From: Levin, Alexander (Sasha Levin)
Date: Fri Jul 14 2017 - 21:26:51 EST

From: Or Gerlitz <ogerlitz@xxxxxxxxxxxx>

[ Upstream commit 9da34cd34e85aacc55af8774b81b1f23e86014f9 ]

Under the switchdev/offloads mode, packets that don't match any
e-switch steering rule are sent towards the e-switch management
port. We use a NIC HW steering rule set per vport (uplink and VFs)
to make them be received into the host OS through the respective
vport representor netdevice.

Currnetly such missed RoCE packets will not get to this NIC steering
rule, and hence VF RoCE will not work over the slow path of the offloads
mode. This is b/c these packets will be matched by a steering rule added
by the firmware that serves RoCE traffic set on the PF NIC vport which
is also the e-switch management port under SRIOV.

Disabling RoCE on the e-switch management vport when we are in the offloads
mode, will signal to the firmware to remove their RoCE rule, and then the
missed RoCE packets will be matched by the representor NIC steering rule
as any other missed packets.

To achieve that, we disable RoCE on the PF vport. We do that by removing
(hot-unplugging) the IB device instance associated with the PF. This is
also required by our current model where the PF serves as the uplink
representor and hence only SW switching (TC, bridge, OVS) applications
and slow path vport mlx5e net-device should be running over that vport.

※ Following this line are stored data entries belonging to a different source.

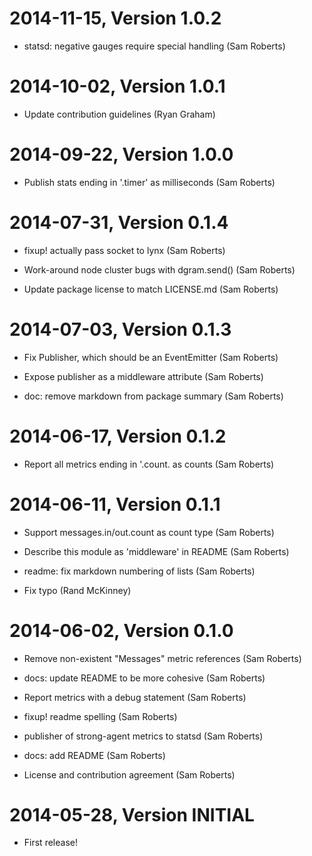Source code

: 2014-11-15, Version 1.0.2
=========================

 * statsd: negative gauges require special handling (Sam Roberts)


2014-10-02, Version 1.0.1
=========================

 * Update contribution guidelines (Ryan Graham)


2014-09-22, Version 1.0.0
=========================

 * Publish stats ending in '.timer' as milliseconds (Sam Roberts)


2014-07-31, Version 0.1.4
=========================

 * fixup! actually pass socket to lynx (Sam Roberts)

 * Work-around node cluster bugs with dgram.send() (Sam Roberts)

 * Update package license to match LICENSE.md (Sam Roberts)


2014-07-03, Version 0.1.3
=========================

 * Fix Publisher, which should be an EventEmitter (Sam Roberts)

 * Expose publisher as a middleware attribute (Sam Roberts)

 * doc: remove markdown from package summary (Sam Roberts)


2014-06-17, Version 0.1.2
=========================

 * Report all metrics ending in '.count. as counts (Sam Roberts)


2014-06-11, Version 0.1.1
=========================

 * Support messages.in/out.count as count type (Sam Roberts)

 * Describe this module as 'middleware' in README (Sam Roberts)

 * readme: fix markdown numbering of lists (Sam Roberts)

 * Fix typo (Rand McKinney)


2014-06-02, Version 0.1.0
=========================

 * Remove non-existent "Messages" metric references (Sam Roberts)

 * docs: update README to be more cohesive (Sam Roberts)

 * Report metrics with a debug statement (Sam Roberts)

 * fixup! readme spelling (Sam Roberts)

 * publisher of strong-agent metrics to statsd (Sam Roberts)

 * docs: add README (Sam Roberts)

 * License and contribution agreement (Sam Roberts)


2014-05-28, Version INITIAL
===========================

 * First release!
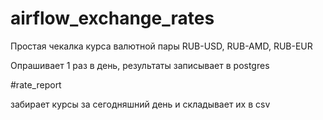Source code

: # airflow_exchange_rates

Простая чекалка курса валютной пары RUB-USD, RUB-AMD, RUB-EUR

Опрашивает 1 раз в день, результаты записывает в postgres

#rate_report

забирает курсы за сегодняшний день и складывает их в csv
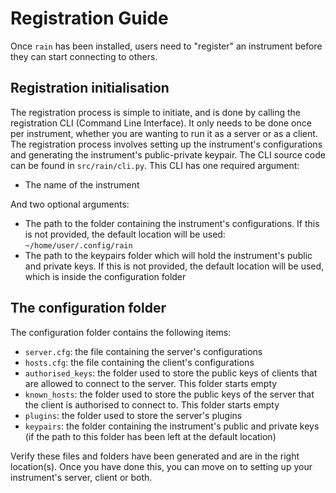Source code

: # Registration Guide

Once `rain` has been installed, users need to "register" an instrument before they can start connecting to others.

## Registration initialisation

The registration process is simple to initiate, and is done by calling the registration CLI (Command Line Interface).
It only needs to be done once per instrument, whether you are wanting to run it as a server or as a client.
The registration process involves setting up the instrument's configurations and generating the instrument's public-private keypair.
The CLI source code can be found in `src/rain/cli.py`.
This CLI has one required argument:

- The name of the instrument

And two optional arguments:

- The path to the folder containing the instrument's configurations. If this is not provided, the default location will be used: `~/home/user/.config/rain`
- The path to the keypairs folder which will hold the instrument's public and private keys. If this is not provided, the default location will be used, which is inside the configuration folder

## The configuration folder

The configuration folder contains the following items:

- `server.cfg`: the file containing the server's configurations
- `hosts.cfg`: the file containing the client's configurations
- `authorised_keys`: the folder used to store the public keys of clients that are allowed to connect to the server. This folder starts empty
- `known_hosts`: the folder used to store the public keys of the server that the client is authorised to connect to. This folder starts empty
- `plugins`: the folder used to store the server's plugins
- `keypairs`: the folder containing the instrument's public and private keys (if the path to this folder has been left at the default location)

Verify these files and folders have been generated and are in the right location(s).
Once you have done this, you can move on to setting up your instrument's server, client or both.
<!-- Add links to relevant files -->
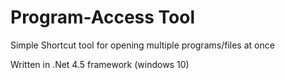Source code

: # Program-Access Tool

Simple Shortcut tool for opening multiple programs/files at once

Written in .Net 4.5 framework (windows 10)
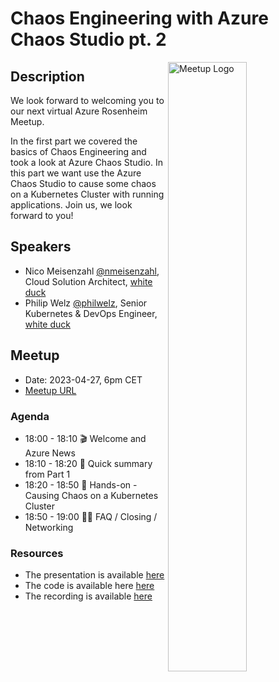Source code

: # Chaos Engineering with Azure Chaos Studio pt. 2

<img width="50%" align="right" alt="Meetup Logo" src="https://secure.meetupstatic.com/photos/event/2/5/7/3/clean_476649587.jpeg">

## Description

We look forward to welcoming you to our next virtual Azure Rosenheim Meetup.

In the first part we covered the basics of Chaos Engineering and took a look at Azure Chaos Studio. In this part we want use the Azure Chaos Studio to cause some chaos on a Kubernetes Cluster with running applications. Join us, we look forward to you!

## Speakers

- Nico Meisenzahl [@nmeisenzahl](https://github.com/nmeisenzahl), Cloud Solution Architect, [white duck](https://whiteduck.de)
- Philip Welz [@philwelz](https://github.com/philwelz), Senior Kubernetes & DevOps Engineer, [white duck](https://whiteduck.de/en/)

## Meetup

- Date: 2023-04-27, 6pm CET
- [Meetup URL](https://www.meetup.com/de-DE/azure-meetup-rosenheim/events/291769402/)

### Agenda

- 18:00 - 18:10 🎬 Welcome and Azure News
- 18:10 - 18:20 📢 Quick summary from Part 1
- 18:20 - 18:50 📢 Hands-on - Causing Chaos on a Kubernetes Cluster
- 18:50 - 19:00 🙋‍♂️ FAQ / Closing / Networking

### Resources

- The presentation is available [here](2023-04-Chaos-Engineering-pt2.pdf)
- The code is available here [here](https://github.com/philwelz/azure-chaos-studio)
- The recording is available [here](https://www.youtube.com/watch?v=WfdZeRP9fCU)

Fixes: c930a3ad7453 ('net/mlx5e: Add devlink based SRIOV mode changes')
Signed-off-by: Or Gerlitz <ogerlitz@xxxxxxxxxxxx>
Reviewed-by: Hadar Hen Zion <hadarh@xxxxxxxxxxxx>
Signed-off-by: Saeed Mahameed <saeedm@xxxxxxxxxxxx>
Signed-off-by: David S. Miller <davem@xxxxxxxxxxxxx>
Signed-off-by: Sasha Levin <alexander.levin@xxxxxxxxxxx>
drivers/net/ethernet/mellanox/mlx5/core/eswitch_offloads.c | 11 +++++++++++
1 file changed, 11 insertions(+)

diff --git a/drivers/net/ethernet/mellanox/mlx5/core/eswitch_offloads.c b/drivers/net/ethernet/mellanox/mlx5/core/eswitch_offloads.c
index b08b9e2c6a76..6ffd5d2a70aa 100644
--- a/drivers/net/ethernet/mellanox/mlx5/core/eswitch_offloads.c
+++ b/drivers/net/ethernet/mellanox/mlx5/core/eswitch_offloads.c
@@ -672,6 +672,12 @@ int esw_offloads_init(struct mlx5_eswitch *esw, int nvports)
if (err)
goto err_reps;
+ /* disable PF RoCE so missed packets don't go through RoCE steering */
+ mlx5_dev_list_lock();
+ mlx5_remove_dev_by_protocol(esw->dev, MLX5_INTERFACE_PROTOCOL_IB);
+ mlx5_dev_list_unlock();
return 0;

@@ -695,6 +701,11 @@ static int esw_offloads_stop(struct mlx5_eswitch *esw)
int err, err1, num_vfs = esw->dev->priv.sriov.num_vfs;

+ /* enable back PF RoCE */
+ mlx5_dev_list_lock();
+ mlx5_add_dev_by_protocol(esw->dev, MLX5_INTERFACE_PROTOCOL_IB);
+ mlx5_dev_list_unlock();
err = mlx5_eswitch_enable_sriov(esw, num_vfs, SRIOV_LEGACY);
if (err) {